Había una vez un redactor publicitario. Era un trabajador disciplinado con algunos momentos de brillantez; la combinación de ambas cualidades le había proporcionado algún reconocimiento en la profesión: tres o cuatro premios y dos o tres palmadas en la espalda. Sin embargo, de un tiempo a esta parte había advertido que, a pesar de las muchas horas que le echaba, sus ideas (y sus textos) morían en algún punto del largo trayecto entre sus neuronas (y su ordenador) y los medios de comunicación; los directores creativos, los clientes o los implacables consumidores que participaban en los pretest: cualquiera de ellos podía ser el próximo verdugo de su trabajo.
Una noche, el redactor se encontraba trabajando en la agencia. Aunque era temprano (aún faltaba un poco para la medianoche), no quedaba nadie más. Él tampoco pensaba quedarse mucho rato: le bastaba con encontrar una idea que le permitiera comunicar de forma creativa el lanzamiento de una nueva porquería que, además de adelgazar, estaba deliciosa. Sólo tenía que encontrar esa idea, y se iría a casa. Mañana a primera hora ya escribiría los guiones. Pero la idea no llegaba y… De repente, lo asaltó un fogonazo de clarividencia: se dio cuenta de que ya no esperaba que la idea que saliera de su mente terminara convertida en anuncio, un anuncio epatante; lo único que esperaba era hacer los deberes. ¿Dónde estaba la ilusión que había tenido cuando entró en la agencia, no tantos años atrás? El redactor recogió sus cosas.
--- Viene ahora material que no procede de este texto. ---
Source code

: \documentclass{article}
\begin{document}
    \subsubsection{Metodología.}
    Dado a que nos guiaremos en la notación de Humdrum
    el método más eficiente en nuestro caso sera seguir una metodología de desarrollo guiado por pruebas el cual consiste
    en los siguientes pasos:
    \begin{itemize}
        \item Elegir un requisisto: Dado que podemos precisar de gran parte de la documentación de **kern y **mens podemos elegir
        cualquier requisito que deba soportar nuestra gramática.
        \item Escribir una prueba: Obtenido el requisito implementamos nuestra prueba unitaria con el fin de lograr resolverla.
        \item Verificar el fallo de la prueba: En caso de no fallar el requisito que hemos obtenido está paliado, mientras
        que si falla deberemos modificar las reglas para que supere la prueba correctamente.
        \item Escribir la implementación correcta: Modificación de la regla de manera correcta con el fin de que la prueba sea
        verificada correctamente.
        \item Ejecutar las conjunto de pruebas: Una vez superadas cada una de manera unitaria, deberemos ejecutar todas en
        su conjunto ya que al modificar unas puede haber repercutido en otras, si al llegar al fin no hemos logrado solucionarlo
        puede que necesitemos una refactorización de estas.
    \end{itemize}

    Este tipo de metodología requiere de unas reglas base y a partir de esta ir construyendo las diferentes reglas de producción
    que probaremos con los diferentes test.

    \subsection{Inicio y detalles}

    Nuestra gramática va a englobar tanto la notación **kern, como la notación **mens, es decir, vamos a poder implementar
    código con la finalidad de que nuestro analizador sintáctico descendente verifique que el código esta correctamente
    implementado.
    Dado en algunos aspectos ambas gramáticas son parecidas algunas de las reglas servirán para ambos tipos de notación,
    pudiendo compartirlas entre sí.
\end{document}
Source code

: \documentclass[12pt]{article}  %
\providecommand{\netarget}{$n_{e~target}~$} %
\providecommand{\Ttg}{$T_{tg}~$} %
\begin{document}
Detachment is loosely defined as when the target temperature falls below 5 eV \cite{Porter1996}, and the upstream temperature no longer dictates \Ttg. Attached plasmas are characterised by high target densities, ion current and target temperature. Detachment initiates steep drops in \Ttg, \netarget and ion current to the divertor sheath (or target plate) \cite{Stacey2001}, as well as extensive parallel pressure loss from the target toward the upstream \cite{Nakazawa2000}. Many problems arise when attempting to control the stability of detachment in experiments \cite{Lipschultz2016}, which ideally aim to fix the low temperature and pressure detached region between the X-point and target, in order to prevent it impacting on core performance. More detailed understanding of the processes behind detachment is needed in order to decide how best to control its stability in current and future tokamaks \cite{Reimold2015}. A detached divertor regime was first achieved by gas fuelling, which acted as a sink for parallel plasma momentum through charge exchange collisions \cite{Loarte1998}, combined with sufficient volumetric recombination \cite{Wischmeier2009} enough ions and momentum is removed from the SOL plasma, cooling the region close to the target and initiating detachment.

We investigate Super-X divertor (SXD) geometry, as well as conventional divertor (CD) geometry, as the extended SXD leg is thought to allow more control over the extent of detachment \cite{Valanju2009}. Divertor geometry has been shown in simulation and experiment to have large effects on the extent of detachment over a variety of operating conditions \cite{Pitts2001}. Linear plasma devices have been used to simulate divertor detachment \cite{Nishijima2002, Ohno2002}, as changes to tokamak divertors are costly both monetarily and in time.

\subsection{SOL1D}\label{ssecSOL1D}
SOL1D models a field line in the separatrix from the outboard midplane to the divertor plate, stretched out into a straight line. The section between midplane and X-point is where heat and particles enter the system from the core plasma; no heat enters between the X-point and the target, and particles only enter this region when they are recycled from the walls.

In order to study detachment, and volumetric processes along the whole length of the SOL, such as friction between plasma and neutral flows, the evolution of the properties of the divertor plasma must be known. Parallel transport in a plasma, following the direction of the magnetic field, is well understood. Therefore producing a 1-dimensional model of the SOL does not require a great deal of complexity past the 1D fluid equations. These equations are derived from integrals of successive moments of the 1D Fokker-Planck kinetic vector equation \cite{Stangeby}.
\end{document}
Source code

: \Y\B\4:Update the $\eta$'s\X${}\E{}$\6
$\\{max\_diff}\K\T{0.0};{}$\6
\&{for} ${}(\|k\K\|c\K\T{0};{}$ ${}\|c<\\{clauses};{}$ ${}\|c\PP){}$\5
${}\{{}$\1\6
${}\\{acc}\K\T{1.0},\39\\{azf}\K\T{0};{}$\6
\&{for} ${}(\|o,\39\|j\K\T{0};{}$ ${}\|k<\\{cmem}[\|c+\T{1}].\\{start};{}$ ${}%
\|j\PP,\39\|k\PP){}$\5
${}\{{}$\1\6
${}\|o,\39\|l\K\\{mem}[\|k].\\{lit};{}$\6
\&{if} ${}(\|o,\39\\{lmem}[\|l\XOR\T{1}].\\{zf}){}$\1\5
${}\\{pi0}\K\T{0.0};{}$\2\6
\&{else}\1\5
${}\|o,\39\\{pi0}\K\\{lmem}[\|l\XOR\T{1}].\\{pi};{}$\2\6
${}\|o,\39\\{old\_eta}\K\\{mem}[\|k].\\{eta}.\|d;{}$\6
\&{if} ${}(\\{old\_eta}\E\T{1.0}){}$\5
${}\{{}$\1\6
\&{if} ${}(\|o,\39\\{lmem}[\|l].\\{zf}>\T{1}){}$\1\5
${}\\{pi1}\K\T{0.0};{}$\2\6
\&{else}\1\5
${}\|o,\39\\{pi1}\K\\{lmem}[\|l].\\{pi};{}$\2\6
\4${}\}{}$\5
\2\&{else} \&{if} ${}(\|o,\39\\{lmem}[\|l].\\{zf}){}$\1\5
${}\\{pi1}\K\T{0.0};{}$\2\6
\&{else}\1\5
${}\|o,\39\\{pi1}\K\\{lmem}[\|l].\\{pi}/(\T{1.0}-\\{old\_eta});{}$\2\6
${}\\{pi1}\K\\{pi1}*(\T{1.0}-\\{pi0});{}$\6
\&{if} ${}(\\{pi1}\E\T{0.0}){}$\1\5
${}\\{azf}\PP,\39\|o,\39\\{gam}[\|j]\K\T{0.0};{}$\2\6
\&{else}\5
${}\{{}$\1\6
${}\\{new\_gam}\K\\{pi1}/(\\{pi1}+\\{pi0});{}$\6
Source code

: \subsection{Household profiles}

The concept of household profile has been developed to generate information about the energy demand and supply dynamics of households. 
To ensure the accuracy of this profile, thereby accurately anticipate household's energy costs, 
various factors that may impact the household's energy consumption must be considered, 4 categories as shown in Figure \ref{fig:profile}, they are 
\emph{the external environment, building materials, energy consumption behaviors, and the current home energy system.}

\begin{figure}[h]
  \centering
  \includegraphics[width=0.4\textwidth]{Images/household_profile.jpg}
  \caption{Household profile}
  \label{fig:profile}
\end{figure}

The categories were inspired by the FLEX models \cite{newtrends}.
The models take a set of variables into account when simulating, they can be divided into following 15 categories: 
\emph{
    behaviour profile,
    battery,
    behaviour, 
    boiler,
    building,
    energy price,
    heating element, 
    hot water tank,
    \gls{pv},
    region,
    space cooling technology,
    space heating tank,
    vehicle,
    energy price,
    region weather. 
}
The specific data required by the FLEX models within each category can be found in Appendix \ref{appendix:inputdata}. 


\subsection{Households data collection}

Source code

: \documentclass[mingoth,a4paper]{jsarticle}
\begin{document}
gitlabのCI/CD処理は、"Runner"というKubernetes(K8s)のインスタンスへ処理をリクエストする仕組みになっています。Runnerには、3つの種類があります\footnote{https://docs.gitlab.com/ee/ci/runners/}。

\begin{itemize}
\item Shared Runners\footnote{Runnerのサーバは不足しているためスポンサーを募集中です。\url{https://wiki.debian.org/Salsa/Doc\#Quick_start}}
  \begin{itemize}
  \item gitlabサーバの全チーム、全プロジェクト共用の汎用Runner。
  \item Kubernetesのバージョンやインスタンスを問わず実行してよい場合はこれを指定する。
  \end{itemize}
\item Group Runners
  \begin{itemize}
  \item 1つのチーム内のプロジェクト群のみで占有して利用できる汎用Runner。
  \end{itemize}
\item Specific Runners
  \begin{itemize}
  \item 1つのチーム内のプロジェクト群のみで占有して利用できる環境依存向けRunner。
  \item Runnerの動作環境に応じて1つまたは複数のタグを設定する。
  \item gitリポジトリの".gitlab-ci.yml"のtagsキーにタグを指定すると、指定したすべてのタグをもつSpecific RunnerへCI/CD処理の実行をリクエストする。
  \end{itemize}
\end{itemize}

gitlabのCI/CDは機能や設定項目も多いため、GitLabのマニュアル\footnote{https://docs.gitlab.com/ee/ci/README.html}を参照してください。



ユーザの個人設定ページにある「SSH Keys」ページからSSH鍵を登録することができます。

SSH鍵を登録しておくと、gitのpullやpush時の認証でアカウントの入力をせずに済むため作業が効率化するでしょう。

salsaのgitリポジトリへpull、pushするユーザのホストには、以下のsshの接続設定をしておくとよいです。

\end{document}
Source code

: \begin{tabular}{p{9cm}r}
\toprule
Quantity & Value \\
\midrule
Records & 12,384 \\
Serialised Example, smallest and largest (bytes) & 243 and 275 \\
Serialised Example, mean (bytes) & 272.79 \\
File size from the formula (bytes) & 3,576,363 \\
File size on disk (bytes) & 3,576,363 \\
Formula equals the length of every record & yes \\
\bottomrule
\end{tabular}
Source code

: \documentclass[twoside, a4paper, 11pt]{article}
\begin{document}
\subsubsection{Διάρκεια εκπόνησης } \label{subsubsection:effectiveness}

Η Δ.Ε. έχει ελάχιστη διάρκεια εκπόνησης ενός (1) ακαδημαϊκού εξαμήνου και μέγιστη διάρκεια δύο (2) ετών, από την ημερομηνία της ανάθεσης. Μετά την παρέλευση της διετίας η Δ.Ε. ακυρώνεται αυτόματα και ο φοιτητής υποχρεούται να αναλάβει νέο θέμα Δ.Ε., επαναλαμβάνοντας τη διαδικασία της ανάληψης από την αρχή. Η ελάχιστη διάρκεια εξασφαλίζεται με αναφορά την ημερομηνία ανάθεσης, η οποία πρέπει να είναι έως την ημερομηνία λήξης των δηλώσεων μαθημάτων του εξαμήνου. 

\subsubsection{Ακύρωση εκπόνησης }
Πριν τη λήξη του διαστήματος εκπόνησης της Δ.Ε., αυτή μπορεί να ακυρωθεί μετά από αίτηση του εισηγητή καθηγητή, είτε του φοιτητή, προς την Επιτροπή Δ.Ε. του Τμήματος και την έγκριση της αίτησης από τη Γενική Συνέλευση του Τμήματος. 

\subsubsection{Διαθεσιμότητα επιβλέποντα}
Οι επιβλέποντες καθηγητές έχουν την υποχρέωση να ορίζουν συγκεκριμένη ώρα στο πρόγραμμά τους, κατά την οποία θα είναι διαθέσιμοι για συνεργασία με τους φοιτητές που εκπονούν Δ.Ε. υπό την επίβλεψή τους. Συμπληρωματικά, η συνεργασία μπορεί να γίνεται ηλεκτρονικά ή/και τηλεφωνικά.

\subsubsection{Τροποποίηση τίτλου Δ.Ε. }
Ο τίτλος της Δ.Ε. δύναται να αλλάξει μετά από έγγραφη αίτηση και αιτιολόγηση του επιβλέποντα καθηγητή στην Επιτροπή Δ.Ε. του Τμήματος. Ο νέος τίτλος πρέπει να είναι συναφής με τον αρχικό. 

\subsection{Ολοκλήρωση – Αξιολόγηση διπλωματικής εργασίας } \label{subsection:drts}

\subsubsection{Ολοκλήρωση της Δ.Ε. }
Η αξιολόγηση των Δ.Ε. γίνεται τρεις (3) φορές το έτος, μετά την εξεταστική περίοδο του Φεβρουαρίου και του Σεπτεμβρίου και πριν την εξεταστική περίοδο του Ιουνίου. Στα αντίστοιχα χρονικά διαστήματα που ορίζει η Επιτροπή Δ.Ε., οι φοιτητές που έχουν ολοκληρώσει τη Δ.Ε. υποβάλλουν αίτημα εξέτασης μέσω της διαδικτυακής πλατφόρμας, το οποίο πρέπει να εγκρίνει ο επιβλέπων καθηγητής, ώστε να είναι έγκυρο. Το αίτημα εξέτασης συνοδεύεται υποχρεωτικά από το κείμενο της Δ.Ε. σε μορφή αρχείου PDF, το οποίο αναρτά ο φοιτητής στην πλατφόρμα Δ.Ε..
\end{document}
A la mañana siguiente llegó decidido a pedir la cuenta. Lo había meditado durante toda la noche, y no había vuelta atrás. Pero, al pasar delante de su mesa, vio algo sorprendente: en la pantalla del ordenador había unos guiones. Los leyó. ¿Quién los habría escrito? No estaban mal. Los pulió un poco, eliminó algunas frases reiterativas y los volvió a leer. Ahora estaban mejor. Los imprimió y fue a presentárselos al director creativo. Un mes después se fueron a rodarlos a la Patagonia.
Todas las mañanas era lo mismo. En su ordenador había unos guiones, eslóganes, jingles… Él los mejoraba, claro, y luego se los presentaba a su jefe. Éste se los hacía mejorar todavía más; luego, el cliente se los hacía empeorar. Medio año después, el redactor había sido promovido a director creativo.
Un jueves por la noche, se encontraba tomando unas copas con unos amigos. Borracho perdido, comentó el caso. Sus amigos, igualmente borrachos, le dijeron que eso fijo que eran duendes. Como estaban cerca de la agencia, decidieron ir a investigar. El flamante director creativo se mostró reticente: podía haber alguien trabajando… “¡Claro que hay alguien! ¡Los duendes!”, le contestaron los otros. El publicitario no opuso más resistencia; después de todo, le picaba la curiosidad…
Cuando llegaron a la agencia, los encontraron delante de su ordenador. A primera vista no parecían duendes. Parecían más bien un chico y una chica de unos veintipocos años. Y lo más sorprendente es que al director creativo le sonaban sus caras.